One of the largest outbreaks in a generation

The Times has a long crushing despair-inducing piece by Eli Saslow on vaccine denialism and the return of measles. Very worth reading.

Twenty-five years after measles was officially declared eliminated from the United States, this spring marked a harrowing time of rediscovery. A cluster of cases that began at a Mennonite church in West Texas expanded into one of the largest outbreaks in a generation, spreading through communities with declining vaccination rates as three people died and dozens more were hospitalized from Mexico to North Dakota. Public health officials tracked about 1,200 confirmed cases and countless exposures across more than 30 states. People who were contagious with measles boarded domestic flights, shopped at Walmart, played tuba in a town parade and toured the Mall of America.

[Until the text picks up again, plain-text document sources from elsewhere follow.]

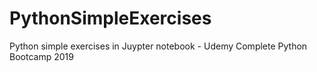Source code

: # PythonSimpleExercises

Python simple exercises in Juypter notebook - Udemy Complete Python Bootcamp 2019
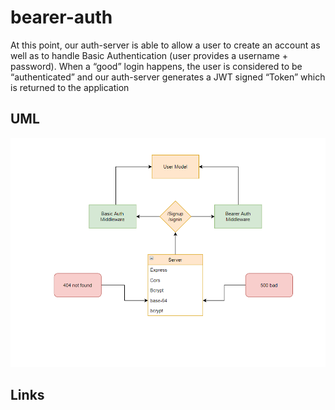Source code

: # bearer-auth

At this point, our auth-server is able to allow a user to create an account as well as to handle Basic Authentication (user provides a username + password). When a “good” login happens, the user is considered to be “authenticated” and our auth-server generates a JWT signed “Token” which is returned to the application

## UML

![uml](uml-lab-07.PNG)

## Links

But what frightened Kiley more than the potential spread was the severity of the disease: About one in five unvaccinated people with measles will be hospitalized, according to the Centers for Disease Control and Prevention. As many as one in 20 children contracts a secondary pneumonia infection. More than one in 1,000 dies. Measles stops spreading when 95 percent of a community is immune, but national vaccination rates for children have fallen to less than 92 percent. In parts of West Texas, they’ve dropped below 80.

Measles is no joke.

“I feel like I’ve been lied to,” Kiley told his wife as his fever rose to 104 degrees. He tried to manage his symptoms at home with cod liver oil and vitamin D, supplements endorsed by Robert F. Kennedy Jr., the U.S. health secretary. He isolated himself in the living room to avoid infecting his four children and coughed and dry-heaved his way through the night.

“I’m just trying to breathe at the moment,” he texted one relative.

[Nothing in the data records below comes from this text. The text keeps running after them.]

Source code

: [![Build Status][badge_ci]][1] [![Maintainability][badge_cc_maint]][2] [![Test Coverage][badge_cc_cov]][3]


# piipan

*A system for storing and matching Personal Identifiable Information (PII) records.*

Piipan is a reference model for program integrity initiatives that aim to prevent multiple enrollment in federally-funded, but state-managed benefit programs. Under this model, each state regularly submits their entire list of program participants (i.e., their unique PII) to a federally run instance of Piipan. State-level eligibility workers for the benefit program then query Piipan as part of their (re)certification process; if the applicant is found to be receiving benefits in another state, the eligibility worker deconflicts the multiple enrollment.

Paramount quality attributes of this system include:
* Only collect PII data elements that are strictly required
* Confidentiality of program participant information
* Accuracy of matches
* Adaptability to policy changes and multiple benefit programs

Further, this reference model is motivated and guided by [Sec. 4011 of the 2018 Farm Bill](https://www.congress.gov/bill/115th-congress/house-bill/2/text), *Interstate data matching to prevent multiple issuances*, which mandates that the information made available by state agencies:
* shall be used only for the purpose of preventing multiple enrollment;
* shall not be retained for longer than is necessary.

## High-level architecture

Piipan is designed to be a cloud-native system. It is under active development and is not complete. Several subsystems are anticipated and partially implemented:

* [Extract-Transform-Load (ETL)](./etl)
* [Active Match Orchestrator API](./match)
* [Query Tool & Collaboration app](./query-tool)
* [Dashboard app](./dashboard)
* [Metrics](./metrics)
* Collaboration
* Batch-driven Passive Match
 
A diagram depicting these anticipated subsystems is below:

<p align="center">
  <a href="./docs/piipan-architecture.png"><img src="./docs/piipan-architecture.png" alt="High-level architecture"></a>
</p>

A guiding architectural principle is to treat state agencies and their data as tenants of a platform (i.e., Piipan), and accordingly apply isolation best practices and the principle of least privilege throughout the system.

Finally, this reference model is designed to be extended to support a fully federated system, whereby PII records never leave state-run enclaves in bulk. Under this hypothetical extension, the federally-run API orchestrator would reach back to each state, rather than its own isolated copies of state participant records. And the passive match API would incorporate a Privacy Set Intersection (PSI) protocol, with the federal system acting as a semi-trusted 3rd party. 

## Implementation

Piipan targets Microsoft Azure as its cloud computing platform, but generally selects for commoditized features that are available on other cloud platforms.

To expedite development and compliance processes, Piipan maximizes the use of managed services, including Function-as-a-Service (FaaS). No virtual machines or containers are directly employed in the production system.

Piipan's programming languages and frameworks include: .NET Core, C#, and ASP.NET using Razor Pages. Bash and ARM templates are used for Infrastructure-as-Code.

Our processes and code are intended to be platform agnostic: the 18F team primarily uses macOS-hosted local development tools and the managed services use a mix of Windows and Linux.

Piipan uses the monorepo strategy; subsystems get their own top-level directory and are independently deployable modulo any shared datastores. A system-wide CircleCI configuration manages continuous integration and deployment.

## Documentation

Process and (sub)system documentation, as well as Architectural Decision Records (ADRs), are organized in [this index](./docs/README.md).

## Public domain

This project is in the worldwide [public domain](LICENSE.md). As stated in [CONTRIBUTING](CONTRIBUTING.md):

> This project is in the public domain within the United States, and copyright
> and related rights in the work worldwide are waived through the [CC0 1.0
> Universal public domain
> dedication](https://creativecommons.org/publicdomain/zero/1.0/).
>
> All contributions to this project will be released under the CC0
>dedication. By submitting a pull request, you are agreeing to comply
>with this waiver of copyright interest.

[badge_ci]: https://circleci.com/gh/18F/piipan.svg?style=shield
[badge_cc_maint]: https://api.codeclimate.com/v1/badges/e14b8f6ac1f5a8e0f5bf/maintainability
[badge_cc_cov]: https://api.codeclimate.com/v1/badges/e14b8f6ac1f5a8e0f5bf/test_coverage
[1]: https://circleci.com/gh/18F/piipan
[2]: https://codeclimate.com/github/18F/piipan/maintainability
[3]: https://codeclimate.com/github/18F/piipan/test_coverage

One morning about a week into his illness, Carrollyn walked into the living room and saw Kiley lying on the couch. His head was almost purple. A rash was blooming across his chest, and his mouth was dotted with dozens of white sores. She tested his oxygen level. It read 85 percent — low enough to endanger his vital organs. She tucked the monitor away to keep Kiley from panicking. He was hazy and confused, so she helped him into a fresh shirt and drove him to the emergency room, where he was quarantined and given oxygen, breathing treatments and X-rays to monitor his stomach cramps.

Does that sound like fun?

For more than a decade, Kiley and Carrollyn had debated whether to vaccinate their children. Each time, they decided against it.

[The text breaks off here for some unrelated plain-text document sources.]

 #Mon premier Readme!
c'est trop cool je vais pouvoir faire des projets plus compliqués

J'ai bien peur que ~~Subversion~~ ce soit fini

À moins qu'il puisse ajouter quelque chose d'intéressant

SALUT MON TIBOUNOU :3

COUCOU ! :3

The vaccine was considered both safe and 97 percent effective by the Food and Drug Administration. For generations, every credible American health official had recommended the M.M.R. vaccine, to prevent measles, mumps and rubella, as a basic obligation to society. Almost all parents in Texas had consented to the recommended two doses for their children, effectively eliminating measles transmission within the United States. But that success also meant the disease had gradually become an abstraction, a distant threat. Only three Americans had died of measles since 2000, and Kennedy rose to political prominence as a vaccine skeptic. He testified to Congress about the risk of rare vaccine injuries, and later fired all 17 experts on a vaccine advisory panel. “People ought to be able to make the choice for themselves,” he said in a March interview on Fox News.

No, they oughtn’t. Not unless they plan to live in a sealed house for the rest of their lives. That’s because it’s not possible to make the choice just for oneself. The choice is also for everyone else.

And all the while, Edwards continued to release his weekly podcast, hosting a rotation of authors, doctors and activists who minimized the danger of measles and spoke instead about the benefits of being unvaccinated and the risks of rare vaccine injuries.

“The body’s designed to kill measles,” Edwards said, as it spread into New Mexico and Oklahoma.

“I would encourage you to seek a higher authority, a spiritual authority, and let peace guide you,” he said, as the disease stretched into Kansas and Nebraska.

“Don’t be scared of anything,” he said, when the total number of reported measles cases rose above 1,000, almost all among people who were unvaccinated, as the virus continued to spread in Colorado, Pennsylvania and finally into the remote corners of North Dakota, arriving in the state for the first time in 14 years.

There’s much more. There is no happy ending.